## Provided records:
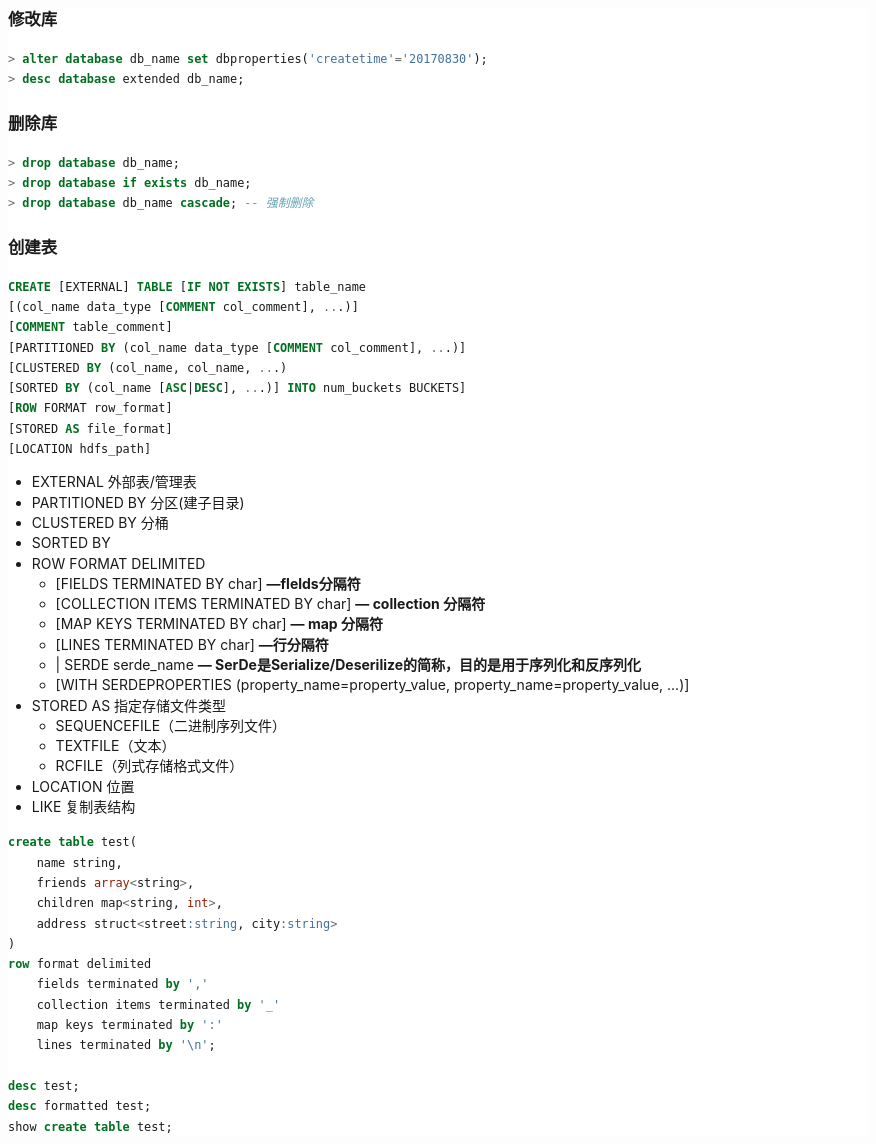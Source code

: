 ### 修改库

```sql
> alter database db_name set dbproperties('createtime'='20170830');
> desc database extended db_name;
```

### 删除库

```sql
> drop database db_name;
> drop database if exists db_name;
> drop database db_name cascade; -- 强制删除
```

### 创建表

```sql
CREATE [EXTERNAL] TABLE [IF NOT EXISTS] table_name
[(col_name data_type [COMMENT col_comment], ...)]
[COMMENT table_comment]
[PARTITIONED BY (col_name data_type [COMMENT col_comment], ...)]
[CLUSTERED BY (col_name, col_name, ...)
[SORTED BY (col_name [ASC|DESC], ...)] INTO num_buckets BUCKETS]
[ROW FORMAT row_format]
[STORED AS file_format]
[LOCATION hdfs_path]
```

* EXTERNAL 外部表/管理表
* PARTITIONED  BY 分区(建子目录)
* CLUSTERED BY 分桶
* SORTED BY
* ROW FORMAT DELIMITED
  * [FIELDS TERMINATED BY char] **—flelds分隔符**
  * [COLLECTION ITEMS TERMINATED BY char] **— collection 分隔符**
  * [MAP KEYS TERMINATED BY char]  **— map 分隔符**
  * [LINES TERMINATED BY char]  **—行分隔符**
  * | SERDE serde_name **— SerDe是Serialize/Deserilize的简称，目的是用于序列化和反序列化**
  * [WITH SERDEPROPERTIES (property_name=property_value, property_name=property_value, ...)]
* STORED AS 指定存储文件类型
  * SEQUENCEFILE（二进制序列文件）
  * TEXTFILE（文本）
  * RCFILE（列式存储格式文件）
* LOCATION 位置
* LIKE 复制表结构

```sql
create table test(
    name string,
    friends array<string>,
    children map<string, int>,
    address struct<street:string, city:string>
)
row format delimited
	fields terminated by ','
	collection items terminated by '_'
	map keys terminated by ':'
	lines terminated by '\n';

desc test;
desc formatted test;
show create table test;
```
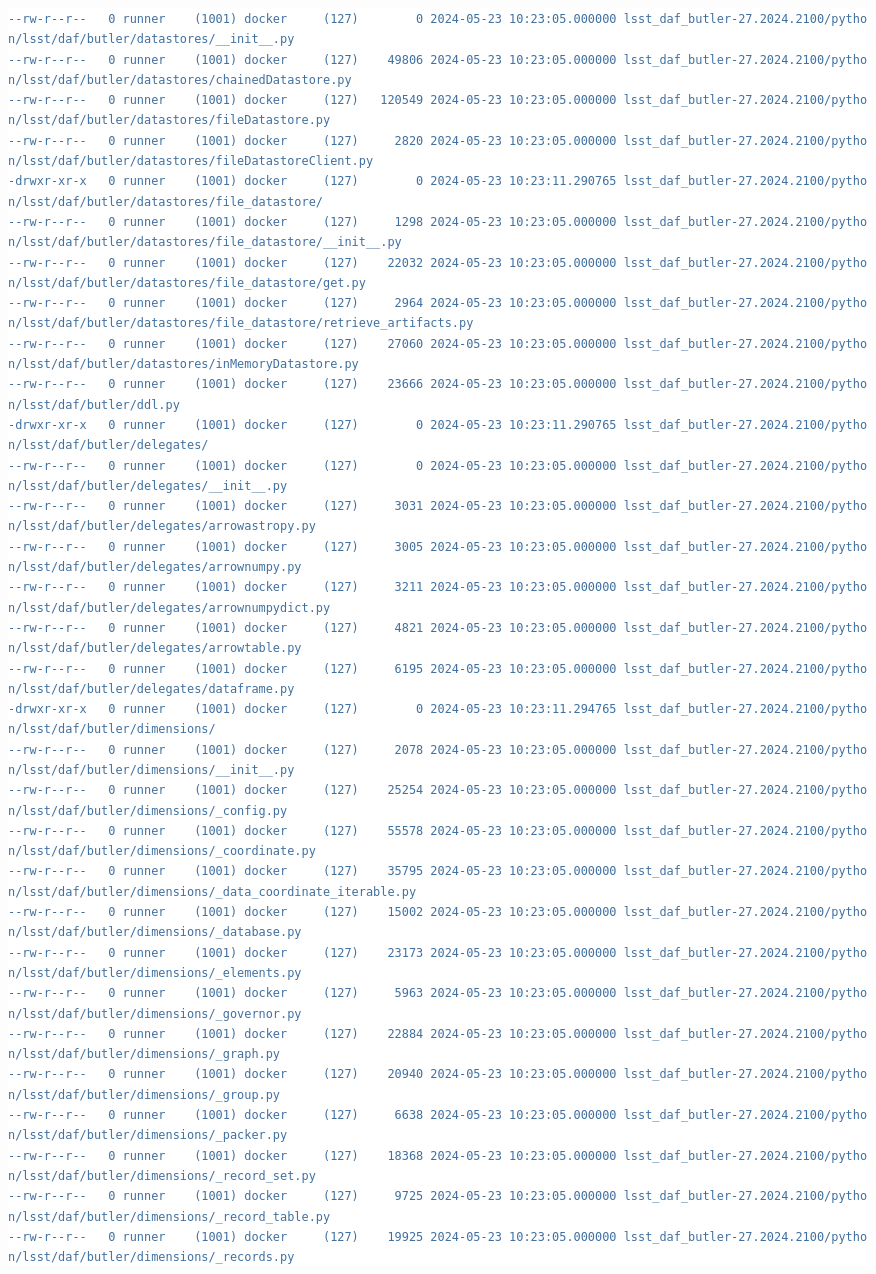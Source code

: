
 ```diff
--rw-r--r--   0 runner    (1001) docker     (127)        0 2024-05-23 10:23:05.000000 lsst_daf_butler-27.2024.2100/python/lsst/daf/butler/datastores/__init__.py
--rw-r--r--   0 runner    (1001) docker     (127)    49806 2024-05-23 10:23:05.000000 lsst_daf_butler-27.2024.2100/python/lsst/daf/butler/datastores/chainedDatastore.py
--rw-r--r--   0 runner    (1001) docker     (127)   120549 2024-05-23 10:23:05.000000 lsst_daf_butler-27.2024.2100/python/lsst/daf/butler/datastores/fileDatastore.py
--rw-r--r--   0 runner    (1001) docker     (127)     2820 2024-05-23 10:23:05.000000 lsst_daf_butler-27.2024.2100/python/lsst/daf/butler/datastores/fileDatastoreClient.py
-drwxr-xr-x   0 runner    (1001) docker     (127)        0 2024-05-23 10:23:11.290765 lsst_daf_butler-27.2024.2100/python/lsst/daf/butler/datastores/file_datastore/
--rw-r--r--   0 runner    (1001) docker     (127)     1298 2024-05-23 10:23:05.000000 lsst_daf_butler-27.2024.2100/python/lsst/daf/butler/datastores/file_datastore/__init__.py
--rw-r--r--   0 runner    (1001) docker     (127)    22032 2024-05-23 10:23:05.000000 lsst_daf_butler-27.2024.2100/python/lsst/daf/butler/datastores/file_datastore/get.py
--rw-r--r--   0 runner    (1001) docker     (127)     2964 2024-05-23 10:23:05.000000 lsst_daf_butler-27.2024.2100/python/lsst/daf/butler/datastores/file_datastore/retrieve_artifacts.py
--rw-r--r--   0 runner    (1001) docker     (127)    27060 2024-05-23 10:23:05.000000 lsst_daf_butler-27.2024.2100/python/lsst/daf/butler/datastores/inMemoryDatastore.py
--rw-r--r--   0 runner    (1001) docker     (127)    23666 2024-05-23 10:23:05.000000 lsst_daf_butler-27.2024.2100/python/lsst/daf/butler/ddl.py
-drwxr-xr-x   0 runner    (1001) docker     (127)        0 2024-05-23 10:23:11.290765 lsst_daf_butler-27.2024.2100/python/lsst/daf/butler/delegates/
--rw-r--r--   0 runner    (1001) docker     (127)        0 2024-05-23 10:23:05.000000 lsst_daf_butler-27.2024.2100/python/lsst/daf/butler/delegates/__init__.py
--rw-r--r--   0 runner    (1001) docker     (127)     3031 2024-05-23 10:23:05.000000 lsst_daf_butler-27.2024.2100/python/lsst/daf/butler/delegates/arrowastropy.py
--rw-r--r--   0 runner    (1001) docker     (127)     3005 2024-05-23 10:23:05.000000 lsst_daf_butler-27.2024.2100/python/lsst/daf/butler/delegates/arrownumpy.py
--rw-r--r--   0 runner    (1001) docker     (127)     3211 2024-05-23 10:23:05.000000 lsst_daf_butler-27.2024.2100/python/lsst/daf/butler/delegates/arrownumpydict.py
--rw-r--r--   0 runner    (1001) docker     (127)     4821 2024-05-23 10:23:05.000000 lsst_daf_butler-27.2024.2100/python/lsst/daf/butler/delegates/arrowtable.py
--rw-r--r--   0 runner    (1001) docker     (127)     6195 2024-05-23 10:23:05.000000 lsst_daf_butler-27.2024.2100/python/lsst/daf/butler/delegates/dataframe.py
-drwxr-xr-x   0 runner    (1001) docker     (127)        0 2024-05-23 10:23:11.294765 lsst_daf_butler-27.2024.2100/python/lsst/daf/butler/dimensions/
--rw-r--r--   0 runner    (1001) docker     (127)     2078 2024-05-23 10:23:05.000000 lsst_daf_butler-27.2024.2100/python/lsst/daf/butler/dimensions/__init__.py
--rw-r--r--   0 runner    (1001) docker     (127)    25254 2024-05-23 10:23:05.000000 lsst_daf_butler-27.2024.2100/python/lsst/daf/butler/dimensions/_config.py
--rw-r--r--   0 runner    (1001) docker     (127)    55578 2024-05-23 10:23:05.000000 lsst_daf_butler-27.2024.2100/python/lsst/daf/butler/dimensions/_coordinate.py
--rw-r--r--   0 runner    (1001) docker     (127)    35795 2024-05-23 10:23:05.000000 lsst_daf_butler-27.2024.2100/python/lsst/daf/butler/dimensions/_data_coordinate_iterable.py
--rw-r--r--   0 runner    (1001) docker     (127)    15002 2024-05-23 10:23:05.000000 lsst_daf_butler-27.2024.2100/python/lsst/daf/butler/dimensions/_database.py
--rw-r--r--   0 runner    (1001) docker     (127)    23173 2024-05-23 10:23:05.000000 lsst_daf_butler-27.2024.2100/python/lsst/daf/butler/dimensions/_elements.py
--rw-r--r--   0 runner    (1001) docker     (127)     5963 2024-05-23 10:23:05.000000 lsst_daf_butler-27.2024.2100/python/lsst/daf/butler/dimensions/_governor.py
--rw-r--r--   0 runner    (1001) docker     (127)    22884 2024-05-23 10:23:05.000000 lsst_daf_butler-27.2024.2100/python/lsst/daf/butler/dimensions/_graph.py
--rw-r--r--   0 runner    (1001) docker     (127)    20940 2024-05-23 10:23:05.000000 lsst_daf_butler-27.2024.2100/python/lsst/daf/butler/dimensions/_group.py
--rw-r--r--   0 runner    (1001) docker     (127)     6638 2024-05-23 10:23:05.000000 lsst_daf_butler-27.2024.2100/python/lsst/daf/butler/dimensions/_packer.py
--rw-r--r--   0 runner    (1001) docker     (127)    18368 2024-05-23 10:23:05.000000 lsst_daf_butler-27.2024.2100/python/lsst/daf/butler/dimensions/_record_set.py
--rw-r--r--   0 runner    (1001) docker     (127)     9725 2024-05-23 10:23:05.000000 lsst_daf_butler-27.2024.2100/python/lsst/daf/butler/dimensions/_record_table.py
--rw-r--r--   0 runner    (1001) docker     (127)    19925 2024-05-23 10:23:05.000000 lsst_daf_butler-27.2024.2100/python/lsst/daf/butler/dimensions/_records.py
```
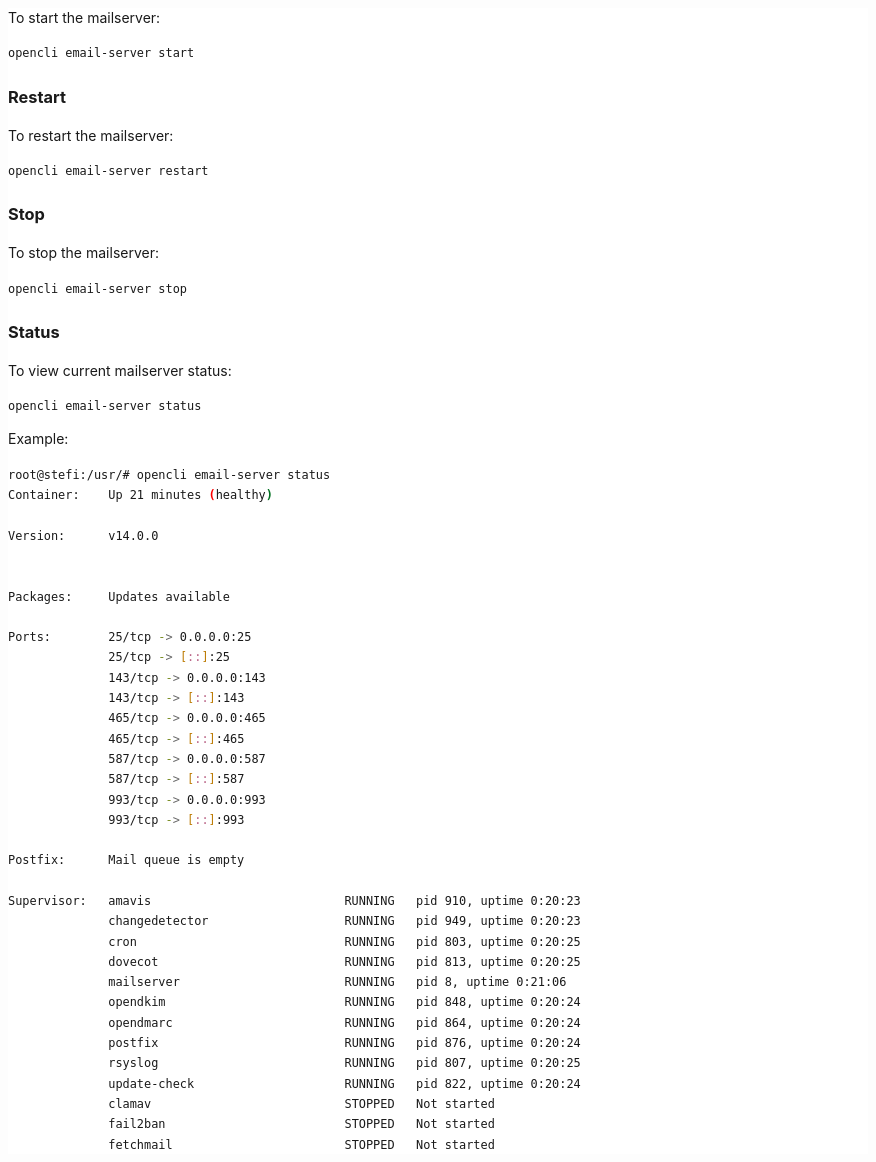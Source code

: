 To start the mailserver:

```bash
opencli email-server start
```


### Restart

To restart the mailserver:

```bash
opencli email-server restart
```


### Stop

To stop the mailserver:

```bash
opencli email-server stop
```


### Status

To view current mailserver status:

```bash
opencli email-server status
```

Example:
```bash
root@stefi:/usr/# opencli email-server status
Container:    Up 21 minutes (healthy)

Version:      v14.0.0


Packages:     Updates available

Ports:        25/tcp -> 0.0.0.0:25
              25/tcp -> [::]:25
              143/tcp -> 0.0.0.0:143
              143/tcp -> [::]:143
              465/tcp -> 0.0.0.0:465
              465/tcp -> [::]:465
              587/tcp -> 0.0.0.0:587
              587/tcp -> [::]:587
              993/tcp -> 0.0.0.0:993
              993/tcp -> [::]:993

Postfix:      Mail queue is empty

Supervisor:   amavis                           RUNNING   pid 910, uptime 0:20:23
              changedetector                   RUNNING   pid 949, uptime 0:20:23
              cron                             RUNNING   pid 803, uptime 0:20:25
              dovecot                          RUNNING   pid 813, uptime 0:20:25
              mailserver                       RUNNING   pid 8, uptime 0:21:06
              opendkim                         RUNNING   pid 848, uptime 0:20:24
              opendmarc                        RUNNING   pid 864, uptime 0:20:24
              postfix                          RUNNING   pid 876, uptime 0:20:24
              rsyslog                          RUNNING   pid 807, uptime 0:20:25
              update-check                     RUNNING   pid 822, uptime 0:20:24
              clamav                           STOPPED   Not started
              fail2ban                         STOPPED   Not started
              fetchmail                        STOPPED   Not started
```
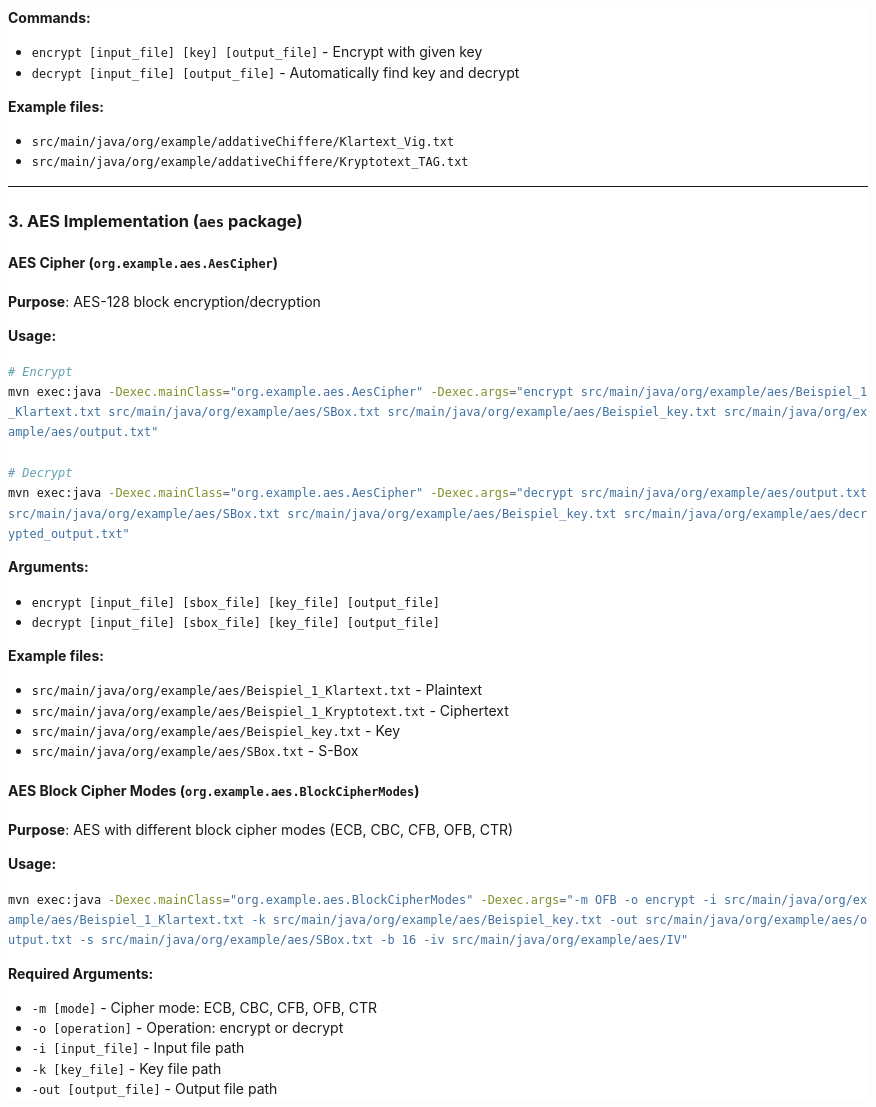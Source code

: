 **Commands:**
- `encrypt [input_file] [key] [output_file]` - Encrypt with given key
- `decrypt [input_file] [output_file]` - Automatically find key and decrypt

**Example files:**
- `src/main/java/org/example/addativeChiffere/Klartext_Vig.txt`
- `src/main/java/org/example/addativeChiffere/Kryptotext_TAG.txt`

---

### 3. AES Implementation (`aes` package)

#### AES Cipher (`org.example.aes.AesCipher`)

**Purpose**: AES-128 block encryption/decryption

**Usage:**
```bash
# Encrypt
mvn exec:java -Dexec.mainClass="org.example.aes.AesCipher" -Dexec.args="encrypt src/main/java/org/example/aes/Beispiel_1_Klartext.txt src/main/java/org/example/aes/SBox.txt src/main/java/org/example/aes/Beispiel_key.txt src/main/java/org/example/aes/output.txt"

# Decrypt
mvn exec:java -Dexec.mainClass="org.example.aes.AesCipher" -Dexec.args="decrypt src/main/java/org/example/aes/output.txt src/main/java/org/example/aes/SBox.txt src/main/java/org/example/aes/Beispiel_key.txt src/main/java/org/example/aes/decrypted_output.txt"
```

**Arguments:**
- `encrypt [input_file] [sbox_file] [key_file] [output_file]`
- `decrypt [input_file] [sbox_file] [key_file] [output_file]`

**Example files:**
- `src/main/java/org/example/aes/Beispiel_1_Klartext.txt` - Plaintext
- `src/main/java/org/example/aes/Beispiel_1_Kryptotext.txt` - Ciphertext
- `src/main/java/org/example/aes/Beispiel_key.txt` - Key
- `src/main/java/org/example/aes/SBox.txt` - S-Box

#### AES Block Cipher Modes (`org.example.aes.BlockCipherModes`)

**Purpose**: AES with different block cipher modes (ECB, CBC, CFB, OFB, CTR)

**Usage:**
```bash
mvn exec:java -Dexec.mainClass="org.example.aes.BlockCipherModes" -Dexec.args="-m OFB -o encrypt -i src/main/java/org/example/aes/Beispiel_1_Klartext.txt -k src/main/java/org/example/aes/Beispiel_key.txt -out src/main/java/org/example/aes/output.txt -s src/main/java/org/example/aes/SBox.txt -b 16 -iv src/main/java/org/example/aes/IV"
```

**Required Arguments:**
- `-m [mode]` - Cipher mode: ECB, CBC, CFB, OFB, CTR
- `-o [operation]` - Operation: encrypt or decrypt
- `-i [input_file]` - Input file path
- `-k [key_file]` - Key file path
- `-out [output_file]` - Output file path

## What to do:
Work out how many lines of the listing contain the string "args". Please reply with the number only.

## Solution:
3